La vida,
si de algo, se ha de sostener de intuiciones incompletas. Un universo mundo tan
amplio y vasto como el que habito, ensanchado por las ficciones, realidades
virtuales y fantasías que dentro y fuera de mí se ocupan de enturbiar las aguas
–aunque desde el principio el Espíritu de Dios revoloteaba sobre ellas–, se
quedó corto con su dosis de respuestas que en otro tiempo tuvieron los hombres
y las mujeres con diversas ideas, ciencias o religiones. Cada uno de quienes
cohabitan este planeta en este tiempo tiene preguntas sobre sí, sobre el otro y
sobre lo Otro. Ojeando textos de filosofía miro con estupor las multitudes de
inquietudes las que nos enfrentan al miedo –y sobre todo al deseo– de vivir y
convivir entre prisas de todo, excesos de consumo, ofertas al por mayor de
experiencias novedosas que resultan después de todo insignificantes y unos
abismos mayúsculos distanciando a unos de otros.
Según el
gran teólogo Karl Rahner, SJ y otros tantos interesados por el ser humano,
buscamos conocer las cosas no solamente en sí mismas, sino en aquello que las
hace ser y relacionarse. La búsqueda de respuestas ante la inquietante
existencia es pues, una búsqueda siempre de origen, pero también de sentido.
Probablemente sea ésta la mejor definición de espiritualidad. Pero el sentido
es algo misterioso a la vez que evidente, personal a la vez que común y acompasado.

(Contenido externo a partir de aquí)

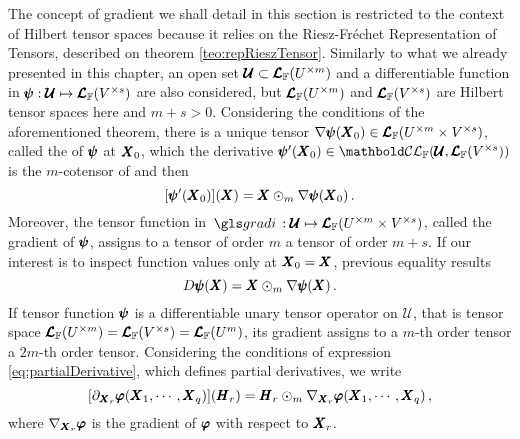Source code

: The concept of gradient we shall detail in this section is restricted to the context of Hilbert tensor spaces because it relies on the Riesz-Fr\'echet Representation of Tensors, described on theorem \ref{teo:repRieszTensor}. Similarly to what we already presented in this chapter, an open set $\pmb{\mathcal{U}}\subset\pmb{\mathcal{L}}_{\mathbb{F}}(U^{\times m})$ and a differentiable function in $\pmb{\psi} : \pmb{\mathcal{U}} \mapsto \pmb{\mathcal{L}}_{\mathbb{F}}(V^{\times s})$ are also considered, but $\pmb{\mathcal{L}}_{\mathbb{F}}(U^{\times m})$ and $\pmb{\mathcal{L}}_{\mathbb{F}}(V^{\times s})$ are Hilbert tensor spaces here and $m+s>0$. Considering the conditions of the aforementioned theorem, there is a unique tensor $\nabla\pmb{\psi}(\pmb{X}_0)\in\pmb{\mathcal{L}}_{\mathbb{F}}(U^{\times m}\times V^{\times s})$, called the  of $\pmb{\psi}$ at $\pmb{X}_0$, which the derivative $\fua{\tnr{\psi}'}{\tnr{X}_0}\in\evlc{\cam{F}}{\pmb{\mathcal{U}}}{\ete{\cam{F}}{V^{\times s}}}$ is the $m$-cotensor of and then
\begin{equation}\label{eq:defGradient}
[\pmb{\psi}'(\pmb{X}_0)](\pmb{X}) = \pmb{X}\odot_m\nabla\pmb{\psi}(\pmb{X}_0)\,.
\end{equation}
Moreover, the tensor function in $\map{\gloref{gradi}}{\pmb{\mathcal{U}}}{\ete{\cam{F}}{U^{\times m}\times V^{\times s}}}$, called the gradient of $\pmb{\psi}$, assigns to a tensor of order $m$ a tensor of order $m+s$. If our interest is to inspect function values only at $\pmb{X}_0=\pmb{X}$, previous equality results
\begin{equation}\label{eq:derivSameArg}
D\pmb{\psi}(\pmb{X}) = \pmb{X}\odot_m\nabla\pmb{\psi}(\pmb{X})\,.
\end{equation}
If tensor function $\pmb{\psi}$ is a differentiable unary tensor operator on $\pmb{\mathcal{U}}$, that is tensor space $\pmb{\mathcal{L}}_{\mathbb{F}}(U^{\times m})=\pmb{\mathcal{L}}_{\mathbb{F}}(V^{\times s})=\pmb{\mathcal{L}}_{\mathbb{F}}(U^{m})$, its gradient assigns to a $m$-th order tensor a $2m$-th order tensor. Considering the conditions of expression \eqref{eq:partialDerivative}, which defines partial derivatives, we write 
\begin{equation}\label{eq:partialGrad}
[\partial_{\pmb{X}_r}\pmb{\varphi}(\pmb{X}_1,\cdots,\pmb{X}_q)]{(\pmb{H}_r)}=\pmb{H}_r\odot_m\nabla_{\pmb{X}_r}\pmb{\varphi}(\pmb{X}_1,\cdots,\pmb{X}_q)\,,
\end{equation}
where $\nabla_{\pmb{X}_r}\pmb{\varphi}$ is the gradient of $\pmb{\varphi}$ with respect to $\pmb{X}_r$.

Las grietas personales son compartidas pero insólitas al mismo tiempo. Ser
individuo y ser comunidad puede ser una dicotomía infranqueable para algunas
ideologías económicas y políticas, pero no necesariamente para las búsquedas
espirituales: ahí donde me siento más único y especial es donde soy común al
otro. El sentido de existir va, en mi caso y siguiendo estas ideas, en ir
alcanzando una autenticidad que es reconocidamente similar a la del prójimo.
Pero esta
es solamente una intuición y, como tal, es elusiva, inefable, escurridiza a la
vez que simple y poco sorprendente porque no precisa de mucha ciencia y
entendimiento para hacerse presente. Mientras pasan los años en que transcurre
la existencia, uno se halla con experiencias fundamentales que provocan en las
entrañas el surgimiento de certezas flacas y dudosas. La belleza abrasa. En ellas,
la unión del amor claro y fructífero se tiene por única fuente y horizonte, se
abren los cielos y se tiene una sensación de que una cuerda se une por los
extremos y no hay división y no hay duda ni la posibilidad de ella: estamos
vivos, nuestro interior se conmueve y queremos estar vivos, aunque sepamos que
de la muerte y otras desgracias eventuales no escaparemos por ningún motivo.